İçeriğe geç
Anasayfa » O BAHTİYAR KİMSELERE NE MUTLU!

O BAHTİYAR KİMSELERE NE MUTLU!

İman mutlak tasdiktir. Yani herhangi bir şeye veya şahsa inanmaktır. Bu duruma göre ateistler dahi bir şeye inanıyor. Nedir o? Haşa Allah (c.c)’ın yokluğuna inanıyor. Yani inanmayan hiç kimse yok. Ama neye, nasıl ve niçin inanıyor? Bu çok önemli bir kısım. Akl-ı evveller, Kur’an-ı Kerim’de aksi olduğu halde, Yahudilerin ve teslis akidesine saplanmış Hıristiyanların da ehl-i tevhid ve ehl-i necât oldukları yalanını, iftirasını masum Müslümanlara yutturmaya çalışıyorlar.

Muvahhid bir mü’min olmak için, sadece Allah’a inanmak yeterlidir, yalanını uydurma cüretini gösterebiliyorlar.
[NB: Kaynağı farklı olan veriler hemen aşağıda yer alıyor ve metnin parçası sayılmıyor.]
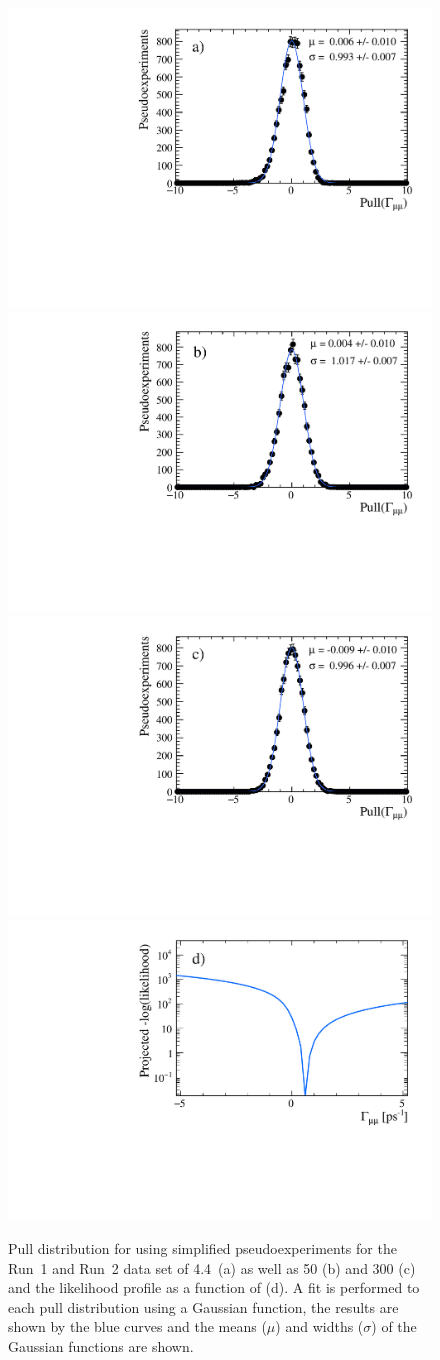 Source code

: 
\begin{figure}[tbp]
    \centering
       \includegraphics[width=0.49 \textwidth]{./Figs/LifetimeMeasurement/CKM_simple_gamma_pull.pdf}
     \includegraphics[width= 0.49 \textwidth]{./Figs/LifetimeMeasurement/50fb_gamma_pull.pdf}
      \includegraphics[width=0.49 \textwidth]{./Figs/LifetimeMeasurement/300fb_simple_gamma_pull.pdf}
        \includegraphics[width= 0.49 \textwidth]{./Figs/LifetimeMeasurement/Gamma_LL.pdf}  

  \caption{Pull distribution for \Gmumu using simplified pseudoexperiments for the Run~1 and Run~2 data set of 4.4~\fb (a) as well as 50 (b) and 300 (c) \fb and the likelihood profile as a function of \Gmumu (d).  A fit is performed to each pull distribution using a Gaussian function, the results are shown by the blue curves and the means ($\mu$) and widths ($\sigma$) of the Gaussian functions are shown.}
    \label{fig:gammapulls}
\end{figure}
Peygambersiz bir İslam modelini sunmaya çalışıyorlar. Oysa onların bu görüşünü tekzip eden pek çok ayet vardır. Fakat bunları hep görmezden geldiler. İşte bu ayet-i celîlelerden sadece birini bilgilerinize sunmak istiyorum: “Kim Allah’a ve Rasûlüne iman etmezse bilsinler ki biz (o) kâfirler (gürûhu) için alev alev (çılgınca) yanan bir cehennem hazırladık.”[1]

Bu ayet-i celîle, çok açık ve net olarak ahir zaman peygamberi Efendimize (s.a.v) iman etmeyen bir kimsenin imanının sahih olmayacağını ve bu şekilde küfür içinde olduğunu ayan beyan ifade ediyor. Özet olarak, insanoğlunun kurtuluşunu müjdeleyen ve ona cennet vaat eden iman sadece ve sadece “tevhid” inancıdır. Devr-i Âdem’den beri bu iman ve ikrar üzere ölen bütün mü’minler birbirlerinin kardeşleridirler. Haşr Suresinde geçen “Bizden önce iman etmiş olan kardeşlerimizi …”[2] ifadesi de geçmiş zamanlarda iman etmiş kimselerin bizim dinde kardeşlerimiz olduğunu belirtir.

İslam Istılahına Göre İmanın Manası, Hakikâti Ve Rükûnları

İslâmî ıstılahta “iman”, Peygamberimiz Hz. Muhammed (s.a.v)’e, Allah (c.c) tarafından getirdiği kesin olarak bilinen haberlere, dinî esas ve hükümlerin doğru ve gerçek olduğuna tereddütsüz inanmak, bunların tamamını iz’an ve kabul ile tasdik ve itiraf etmektir. Yani Allah’a, Hz. Muhammed (s.a.v)’in son peygamber olduğuna ve “zarûrât-ı diniye” diye bilinen İslamî esaslara, hükümlere ve haberlere kesin olarak inanmak, tamamını kabul ve itiraf etmektir. “Zarûrât-ı diniye”, peygamberimizden tevatür yolu ile nakledilen ve aklî delile muhtaç olmadan bilinen Kur’an’ın Allah kelamı olması, ölümden sonra dirilmenin ve ahiret hayatının hak olması; namaz, zekât, oruç ve hac gibi ibadetlerin farz olması; zinanın, içkinin, faizin, adam öldürmenin ve yalan söylemenin haram olması gibi İslamî esas, hüküm ve haberlerdir. Kesinlik ifade eden bu gibi dinî esaslara her Müslümanın tereddütsüz inanma zarureti vardır.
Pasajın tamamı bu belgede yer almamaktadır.